RÜZGAR KANATLARI AERODİNAMİK ÇAĞINI BAŞLATTI
1967 Lotus 49: Jim Clark ve Graham Hill’e dört yarış kazandırdı
3 litrelik motora sahip ilk Formula 1 otomobiliydi. Ama Lotus 49’un asıl artısı tasarımındaki üstünlüktü. Tasarımcı Colin Chapman’ın tasarladığı hafif ve eğilmez şasi sayesinde tüm rakiplerine üstünlük sağladı. Motoru da şasiye tamamen monte edilmişti. Ayrıca, arka kısmındaki kanatlar sayesinde aerodinamiğin etkisi oraya çıktı. Bu kanatlar virajlarda Lotus’un piste adeta yapışmasını sağlıyordu. Brabham’dan daha hafifti, Eagle Weslake’den daha fazla beygir gücüne sahipti. Lotus 49, bu güç-ağırlık orantısı sayesinde tüm rakiplerine fark attı.
EN GELİŞMİŞ TEKNOLOJİK ÖZELLİKLERE SAHİPTİ
1992 Williams FW14B: Nigel Mansell, bu otomobille tek sezonda 9 yarış kazandı
Teknolojik olarak belki de en gelişmiş Formula 1 otomobiliydi. Düşünülebilecek tüm özellikler Williams FW14B’de bir araya gelmişti: Bilgisayar kontrollü sürüş süspansiyonu ve çekiş kontrolü, elektro hidrolik şanzıman, güçlü Renault V10 motoru ve süper bir aerodinamik. Tüm bu faktörlerin yanı sıra yüksek beygir gücü ve çok iyi bir yol tutuşu Williams’ı rakipsiz kıldı. Ancak, otomobillerin çok hızlanması gerekçe edilerek bilgisayar kontrolleri 1993 sonunda kaldırıldıl ve Williams’ın üstünlüğü sona erdi.

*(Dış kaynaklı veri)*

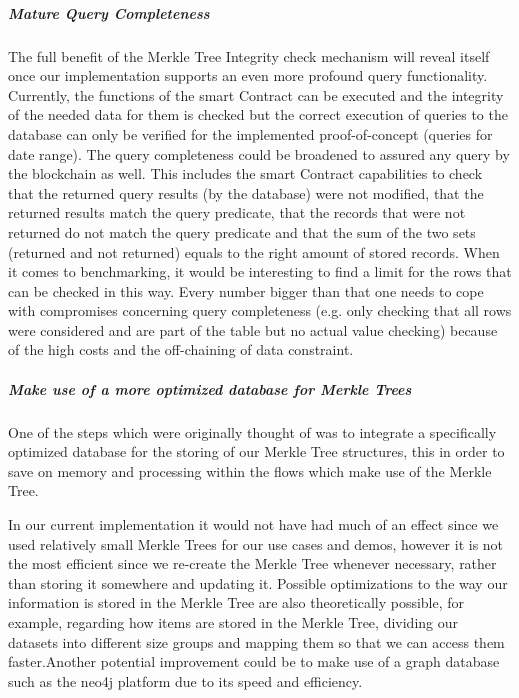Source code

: \subparagraph{Mature Query Completeness}
The full benefit of the Merkle Tree Integrity check mechanism will reveal itself once our implementation supports an even more profound query functionality. Currently, the functions of the smart Contract can be executed and the integrity of the needed data for them is checked but the correct execution of queries to the database can only be verified for the implemented proof-of-concept (queries for date range). The query completeness could be broadened to assured any query by the blockchain as well. This includes the smart Contract capabilities to check that the returned query results (by the database) were not modified, that the returned results match the query predicate, that the records that were not returned do not match the query predicate and that the sum of the two sets (returned and not returned) equals to the right amount of stored records.
When it comes to benchmarking, it would be interesting to find a limit for the rows that can be checked in this way. Every number bigger than that one needs to cope with compromises concerning query completeness (e.g. only checking that all rows were considered and are part of the table but no actual value checking) because of the high costs and the off-chaining of data constraint.


\subparagraph{Make use of a more optimized database for Merkle Trees}
One of the steps which were originally thought of was to integrate a specifically optimized database for the storing of our Merkle Tree structures, this in order to save on memory and processing within the flows which make use of the Merkle Tree.

In our current implementation it would not have had much of an effect since we used relatively small Merkle Trees for our use cases and demos, however it is not the most efficient since we re-create the Merkle Tree whenever necessary, rather than storing it somewhere and updating it.
Possible optimizations to the way our information is stored in the Merkle Tree are also theoretically possible, for example, regarding how items are stored in the Merkle Tree, dividing our datasets into different size groups and mapping them so that we can access them faster.Another potential improvement could be to make use of a graph database such as the neo4j platform due to its speed and efficiency.


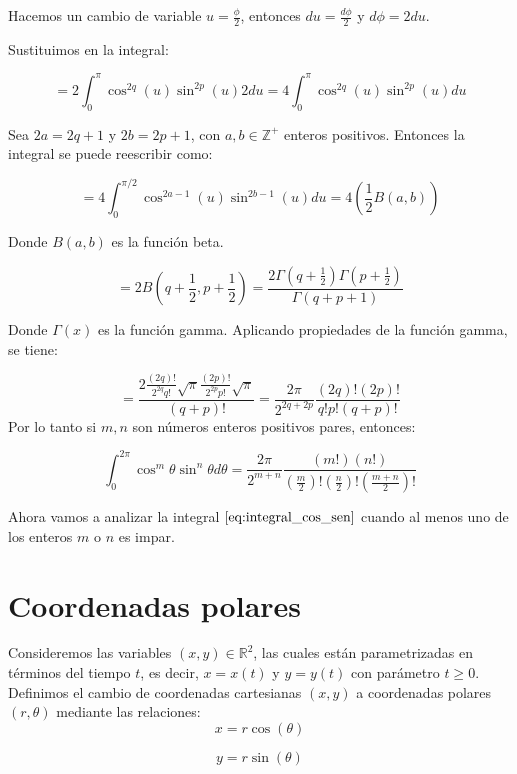 Hacemos un cambio de variable $u=\frac{\phi}{2}$, entonces $du=\frac{d\phi}{2}$ y $d\phi=2du$.

Sustituimos en la integral:

\[
    =2\int_{0}^{\pi}\cos^{2q}\left(u\right)\sin^{2p}\left(u\right) 2du = 4\int_{0}^{\pi}\cos^{2q}\left(u\right)\sin^{2p}\left(u\right) du
\]

Sea $2a=2q+1$ y $2b=2p+1$, con $a,b\in\mathbb{Z}^+$ enteros positivos. Entonces la integral se puede reescribir como:

\[
    =4\int_{0}^{\pi/2}\cos^{2a-1}\left(u\right)\sin^{2b-1}\left(u\right) du = 4(\frac{1}{2}B(a,b))
\]

Donde $B(a,b)$ es la función beta.

\[
    =2B(q+\frac{1}{2},p+\frac{1}{2})=\frac{2\Gamma(q+\frac{1}{2})\Gamma(p+\frac{1}{2})}{\Gamma(q+p+1)}
\]

Donde $\Gamma(x)$ es la función gamma. Aplicando propiedades de la función gamma, se tiene:

\[
=\frac{2\frac{(2q)!}{2^{2q}q!}\sqrt{\pi}\frac{(2p)!}{2^{2p}p!}\sqrt{\pi}}{(q+p)!}=\frac{2\pi}{2^{2q+2p}}\frac{(2q)!(2p)!}{q!p!(q+p)!}
\]
Por lo tanto si $m,n$ son números enteros positivos pares, entonces:

\begin{equation}\label{eq: integral_cos_sen_pares}
    \int_{0}^{2\pi}\cos^m\theta\sin^n\theta d\theta = \frac{2\pi}{2^{m+n}}\frac{(m!)(n!)}{(\frac{m}{2})!(\frac{n}{2})!(\frac{m+n}{2})!}
\end{equation}

Ahora vamos a analizar la integral $\eqref{eq:integral_cos_sen}$ cuando al menos uno de los enteros $m$ o $n$ es impar.


\section{Coordenadas polares}

Consideremos las variables $(x,y)\in\mathbb{R}^2$, las cuales están parametrizadas en términos del tiempo $t$, es decir, $x=x(t)$ y $y=y(t)$ con parámetro $t\geq0$. Definimos el cambio de coordenadas cartesianas $(x,y)$
a coordenadas polares $(r,\theta)$ mediante las relaciones:
\begin{equation}\label{eq: xpolar}
	x=r\cos(\theta)
\end{equation}

\begin{equation}\label{eq: ypolar}
	y=r\sin(\theta)
\end{equation}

VİRAJLARDA ADETA YERE YAPIŞIYORDU
1978 Lotus 79: Mario Andretti’yi zafere taşıdı
Lotus tasarımcısı Colin Chapman zemin etkisi (ground effect) özelliğine sahip ilk Formula 1 otomobilini tasarladı. Önce yakıt tankını sürücünün arkasına yerleştirdi. Sonra tüm otomobilin altında bir hava akımı yaratıyor ve bunu daha fazla yol tutuşu sağlamak için kullanıyordu. Üst kısmındaki aerodinamiğin de katkısıyla Lotus 79, 1978’in en hızlı otomobiliydi, virajlarda adeta yere yapışıyordu. Sadece hızlı pistlerde Ferrari onunla başa çıkabiliyordu.
BAŞARISININ SIRRI AERODİNAMİKTE
2004 Ferrari F2004: Michael Schumacher tam 13 yarış kazanarak 7. şampiyonluğuna ulaştı
Ferrari’nin F2004 modeli aslında BMW Williams’ın otomobiliyle neredeyse aynı, BAR Honda’nın otomobilinden ise daha zayıf bir güce sahip. Ancak onu benzersiz kılan, başka hiçbir otomobilin sahip olmadığı aerodinamiği.
Otomobili yere kene gibi yapıştıran, müthiş yol tutuşunun sırrı işte o aerodinamik gücü.
FORMULA 1 OTOMOBİLLERİ TASARIMINDAKİ KİLİT TARİHLER
1958: Cooper’ın ilk arkadan motor tasarımı.
1962: Colin Chapman’ın Lotus 25 için geliştirdiği monokok şasi.
1967: Ford Cosworth’un DFV V8 modeli.
1968: Brabham, Ferrari ve Lotus’un geliştirdiği, hava akımı gücünden de yararlanmayı sağlayan arka kanatlar.
1970: Lotus 72’yle birlikte geliştirilen yan radyatör.
1971: Oluksuz, düz tekerleğin geliştirilmesi.
1976: İlk kez Brabham BT45’te kullanılan karbon frenler.
1977: Renault’nun RS01 modeli için geliştirilen ilk turbo motor
1981: McLaren ve Lotus’un geliştirdiği ilk karbon elyafı monokok şasi.
1982: Bilgisayarla kontrol edilen süspansiyonların ilk denemeleri.